To do> Go through the lines below and retype each one exactly.

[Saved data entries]
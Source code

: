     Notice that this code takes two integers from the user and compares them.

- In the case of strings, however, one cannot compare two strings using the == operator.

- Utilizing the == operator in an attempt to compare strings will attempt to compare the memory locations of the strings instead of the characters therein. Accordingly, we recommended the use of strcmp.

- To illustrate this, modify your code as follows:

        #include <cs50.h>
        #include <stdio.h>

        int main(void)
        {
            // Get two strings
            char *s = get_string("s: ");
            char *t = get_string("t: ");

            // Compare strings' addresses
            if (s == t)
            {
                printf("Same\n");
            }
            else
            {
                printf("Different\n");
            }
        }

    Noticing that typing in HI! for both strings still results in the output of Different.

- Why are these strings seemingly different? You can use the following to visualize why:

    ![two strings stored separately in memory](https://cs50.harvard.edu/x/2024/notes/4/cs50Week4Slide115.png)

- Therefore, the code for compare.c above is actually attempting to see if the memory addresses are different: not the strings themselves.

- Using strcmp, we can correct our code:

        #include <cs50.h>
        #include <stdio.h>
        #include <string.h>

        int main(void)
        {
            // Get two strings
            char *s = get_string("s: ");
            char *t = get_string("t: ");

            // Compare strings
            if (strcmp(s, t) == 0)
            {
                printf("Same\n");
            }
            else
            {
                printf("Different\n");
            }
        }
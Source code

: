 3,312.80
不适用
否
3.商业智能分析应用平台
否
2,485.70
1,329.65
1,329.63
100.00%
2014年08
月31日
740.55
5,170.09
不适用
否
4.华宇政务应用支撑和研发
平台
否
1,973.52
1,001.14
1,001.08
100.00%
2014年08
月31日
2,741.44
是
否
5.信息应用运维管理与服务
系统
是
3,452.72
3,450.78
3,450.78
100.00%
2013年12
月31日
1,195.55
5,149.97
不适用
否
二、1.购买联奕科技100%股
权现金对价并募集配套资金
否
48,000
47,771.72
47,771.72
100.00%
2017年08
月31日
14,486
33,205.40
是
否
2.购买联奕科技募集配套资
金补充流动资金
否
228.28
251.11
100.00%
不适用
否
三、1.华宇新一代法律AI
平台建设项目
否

Exercise output>
Source code

:     Notice that this code takes two integers from the user and compares them.

- In the case of strings, however, one cannot compare two strings using the == operator.

- Utilizing the == operator in an attempt to compare strings will attempt to compare the memory locations of the strings instead of the characters therein. Accordingly, we recommended the use of strcmp.

- To illustrate this, modify your code as follows:

        #include <cs50.h>
        #include <stdio.h>

        int main(void)
        {
            // Get two strings
            char *s = get_string("s: ");
            char *t = get_string("t: ");

            // Compare strings' addresses
            if (s == t)
            {
                printf("Same\n");
            }
            else
            {
                printf("Different\n");
            }
        }

    Noticing that typing in HI! for both strings still results in the output of Different.

- Why are these strings seemingly different? You can use the following to visualize why:

    ![two strings stored separately in memory](https://cs50.harvard.edu/x/2024/notes/4/cs50Week4Slide115.png)

- Therefore, the code for compare.c above is actually attempting to see if the memory addresses are different: not the strings themselves.

- Using strcmp, we can correct our code:

        #include <cs50.h>
        #include <stdio.h>
        #include <string.h>

        int main(void)
        {
            // Get two strings
            char *s = get_string("s: ");
            char *t = get_string("t: ");

            // Compare strings
            if (strcmp(s, t) == 0)
            {
                printf("Same\n");
            }
            else
            {
                printf("Different\n");
            }
        }
Source code

: 3,312.80
不适用
否
3.商业智能分析应用平台
否
2,485.70
1,329.65
1,329.63
100.00%
2014年08
月31日
740.55
5,170.09
不适用
否
4.华宇政务应用支撑和研发
平台
否
1,973.52
1,001.14
1,001.08
100.00%
2014年08
月31日
2,741.44
是
否
5.信息应用运维管理与服务
系统
是
3,452.72
3,450.78
3,450.78
100.00%
2013年12
月31日
1,195.55
5,149.97
不适用
否
二、1.购买联奕科技100%股
权现金对价并募集配套资金
否
48,000
47,771.72
47,771.72
100.00%
2017年08
月31日
14,486
33,205.40
是
否
2.购买联奕科技募集配套资
金补充流动资金
否
228.28
251.11
100.00%
不适用
否
三、1.华宇新一代法律AI
平台建设项目
否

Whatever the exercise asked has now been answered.